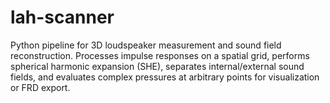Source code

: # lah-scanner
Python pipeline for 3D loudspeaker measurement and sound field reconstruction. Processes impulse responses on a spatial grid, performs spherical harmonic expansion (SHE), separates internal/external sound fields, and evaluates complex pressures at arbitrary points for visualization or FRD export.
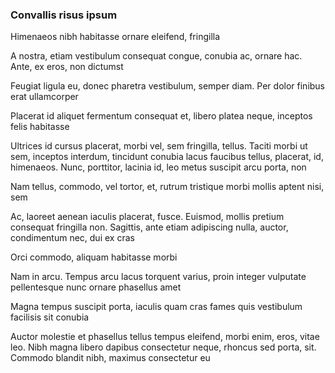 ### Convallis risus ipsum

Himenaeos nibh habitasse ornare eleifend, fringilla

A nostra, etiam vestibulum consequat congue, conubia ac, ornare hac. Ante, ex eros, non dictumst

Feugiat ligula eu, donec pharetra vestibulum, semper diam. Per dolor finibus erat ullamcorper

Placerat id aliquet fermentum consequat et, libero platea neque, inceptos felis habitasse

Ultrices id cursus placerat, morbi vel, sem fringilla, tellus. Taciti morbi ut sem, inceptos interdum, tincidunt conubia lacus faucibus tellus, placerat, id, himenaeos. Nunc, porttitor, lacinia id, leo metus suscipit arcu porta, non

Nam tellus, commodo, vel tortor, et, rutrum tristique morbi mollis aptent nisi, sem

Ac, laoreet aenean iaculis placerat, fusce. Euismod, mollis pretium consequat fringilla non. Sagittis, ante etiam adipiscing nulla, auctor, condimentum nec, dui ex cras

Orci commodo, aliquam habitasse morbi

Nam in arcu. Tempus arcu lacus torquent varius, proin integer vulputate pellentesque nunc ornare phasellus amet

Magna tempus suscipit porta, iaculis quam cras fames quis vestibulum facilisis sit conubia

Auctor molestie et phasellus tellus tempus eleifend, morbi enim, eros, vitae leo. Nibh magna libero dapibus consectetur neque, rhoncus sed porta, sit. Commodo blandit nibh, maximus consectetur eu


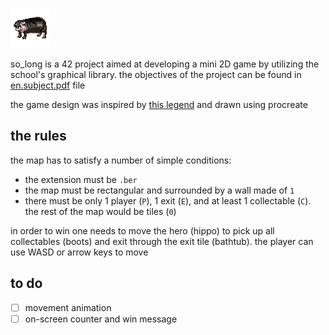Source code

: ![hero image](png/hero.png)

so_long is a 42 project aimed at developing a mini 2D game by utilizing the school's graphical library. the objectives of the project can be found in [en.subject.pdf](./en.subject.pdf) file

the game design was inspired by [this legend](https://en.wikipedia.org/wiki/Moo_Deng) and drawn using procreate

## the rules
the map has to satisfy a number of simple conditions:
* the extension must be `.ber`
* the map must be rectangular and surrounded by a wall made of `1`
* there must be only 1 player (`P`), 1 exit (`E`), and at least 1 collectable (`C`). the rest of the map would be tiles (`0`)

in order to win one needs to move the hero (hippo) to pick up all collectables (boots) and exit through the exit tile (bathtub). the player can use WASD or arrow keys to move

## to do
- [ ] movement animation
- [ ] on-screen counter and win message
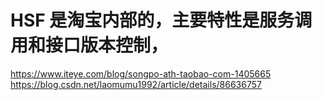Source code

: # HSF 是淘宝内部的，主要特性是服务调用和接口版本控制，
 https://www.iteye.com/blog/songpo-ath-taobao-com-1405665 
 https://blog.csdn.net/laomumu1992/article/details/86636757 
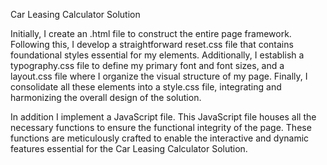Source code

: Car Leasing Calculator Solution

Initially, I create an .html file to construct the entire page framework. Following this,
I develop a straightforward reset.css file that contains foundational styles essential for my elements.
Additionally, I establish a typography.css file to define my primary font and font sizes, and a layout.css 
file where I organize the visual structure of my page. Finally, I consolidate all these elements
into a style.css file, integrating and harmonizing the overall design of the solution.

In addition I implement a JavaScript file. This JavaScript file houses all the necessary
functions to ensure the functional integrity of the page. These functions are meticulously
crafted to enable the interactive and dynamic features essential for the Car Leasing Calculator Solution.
● ● ● ●
*Exercise objective*: Leaving the pictures out, output each line of the listing exactly.

*Reply*:
Source code

: # lah-scanner
Python pipeline for 3D loudspeaker measurement and sound field reconstruction. Processes impulse responses on a spatial grid, performs spherical harmonic expansion (SHE), separates internal/external sound fields, and evaluates complex pressures at arbitrary points for visualization or FRD export.
 ### Convallis risus ipsum

Himenaeos nibh habitasse ornare eleifend, fringilla

A nostra, etiam vestibulum consequat congue, conubia ac, ornare hac. Ante, ex eros, non dictumst

Feugiat ligula eu, donec pharetra vestibulum, semper diam. Per dolor finibus erat ullamcorper

Placerat id aliquet fermentum consequat et, libero platea neque, inceptos felis habitasse

Ultrices id cursus placerat, morbi vel, sem fringilla, tellus. Taciti morbi ut sem, inceptos interdum, tincidunt conubia lacus faucibus tellus, placerat, id, himenaeos. Nunc, porttitor, lacinia id, leo metus suscipit arcu porta, non

Nam tellus, commodo, vel tortor, et, rutrum tristique morbi mollis aptent nisi, sem

Ac, laoreet aenean iaculis placerat, fusce. Euismod, mollis pretium consequat fringilla non. Sagittis, ante etiam adipiscing nulla, auctor, condimentum nec, dui ex cras

Orci commodo, aliquam habitasse morbi

Nam in arcu. Tempus arcu lacus torquent varius, proin integer vulputate pellentesque nunc ornare phasellus amet

Magna tempus suscipit porta, iaculis quam cras fames quis vestibulum facilisis sit conubia

Auctor molestie et phasellus tellus tempus eleifend, morbi enim, eros, vitae leo. Nibh magna libero dapibus consectetur neque, rhoncus sed porta, sit. Commodo blandit nibh, maximus consectetur eu


Source code

: ![hero image](png/hero.png)

so_long is a 42 project aimed at developing a mini 2D game by utilizing the school's graphical library. the objectives of the project can be found in [en.subject.pdf](./en.subject.pdf) file

the game design was inspired by [this legend](https://en.wikipedia.org/wiki/Moo_Deng) and drawn using procreate

## the rules
the map has to satisfy a number of simple conditions:
* the extension must be `.ber`
* the map must be rectangular and surrounded by a wall made of `1`
* there must be only 1 player (`P`), 1 exit (`E`), and at least 1 collectable (`C`). the rest of the map would be tiles (`0`)

in order to win one needs to move the hero (hippo) to pick up all collectables (boots) and exit through the exit tile (bathtub). the player can use WASD or arrow keys to move

## to do
- [ ] movement animation
- [ ] on-screen counter and win message
Source code

: # HSF 是淘宝内部的，主要特性是服务调用和接口版本控制，
 https://www.iteye.com/blog/songpo-ath-taobao-com-1405665 
 https://blog.csdn.net/laomumu1992/article/details/86636757 
Source code

: Car Leasing Calculator Solution

Initially, I create an .html file to construct the entire page framework. Following this,
I develop a straightforward reset.css file that contains foundational styles essential for my elements.
Additionally, I establish a typography.css file to define my primary font and font sizes, and a layout.css 
file where I organize the visual structure of my page. Finally, I consolidate all these elements
into a style.css file, integrating and harmonizing the overall design of the solution.

In addition I implement a JavaScript file. This JavaScript file houses all the necessary
functions to ensure the functional integrity of the page. These functions are meticulously
crafted to enable the interactive and dynamic features essential for the Car Leasing Calculator Solution.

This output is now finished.